Work required> Only one stretch of the data below should be repeated: the lines from the line containing "- **The project" through the line containing "This microservices controls", inclusive, exactly as they are.

(Beginning of Listed records)

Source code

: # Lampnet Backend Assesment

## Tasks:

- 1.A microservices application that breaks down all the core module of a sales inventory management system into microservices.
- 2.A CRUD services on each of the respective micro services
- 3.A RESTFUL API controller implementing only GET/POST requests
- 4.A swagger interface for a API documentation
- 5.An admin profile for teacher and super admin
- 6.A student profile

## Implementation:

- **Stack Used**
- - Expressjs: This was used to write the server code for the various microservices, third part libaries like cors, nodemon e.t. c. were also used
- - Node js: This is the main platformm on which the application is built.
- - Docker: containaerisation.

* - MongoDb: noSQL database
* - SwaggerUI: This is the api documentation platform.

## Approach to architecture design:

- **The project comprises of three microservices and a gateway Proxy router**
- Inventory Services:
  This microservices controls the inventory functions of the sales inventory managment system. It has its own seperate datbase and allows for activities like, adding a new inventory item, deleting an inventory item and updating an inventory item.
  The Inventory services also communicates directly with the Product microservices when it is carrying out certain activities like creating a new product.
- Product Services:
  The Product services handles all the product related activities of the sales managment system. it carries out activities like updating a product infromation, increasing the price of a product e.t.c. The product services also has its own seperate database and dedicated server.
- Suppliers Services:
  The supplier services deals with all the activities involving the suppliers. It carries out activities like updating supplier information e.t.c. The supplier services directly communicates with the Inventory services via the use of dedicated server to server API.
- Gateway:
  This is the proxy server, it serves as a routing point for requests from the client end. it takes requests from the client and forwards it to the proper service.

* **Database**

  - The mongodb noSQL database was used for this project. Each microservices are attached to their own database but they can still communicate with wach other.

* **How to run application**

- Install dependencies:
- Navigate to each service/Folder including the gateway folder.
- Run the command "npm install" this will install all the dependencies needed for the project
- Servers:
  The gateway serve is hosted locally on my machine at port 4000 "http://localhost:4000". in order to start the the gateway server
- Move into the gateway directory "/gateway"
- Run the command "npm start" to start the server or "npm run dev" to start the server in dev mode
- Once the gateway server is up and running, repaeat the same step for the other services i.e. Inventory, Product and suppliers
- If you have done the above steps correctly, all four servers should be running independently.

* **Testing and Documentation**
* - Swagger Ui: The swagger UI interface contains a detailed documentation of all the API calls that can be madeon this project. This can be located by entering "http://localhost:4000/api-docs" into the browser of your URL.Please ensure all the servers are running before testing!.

(End of Listed records)

Answer for the task>
- **The project comprises of three microservices and a gateway Proxy router**
- Inventory Services:
  This microservices controls the inventory functions of the sales inventory managment system. It has its own seperate datbase and allows for activities like, adding a new inventory item, deleting an inventory item and updating an inventory item.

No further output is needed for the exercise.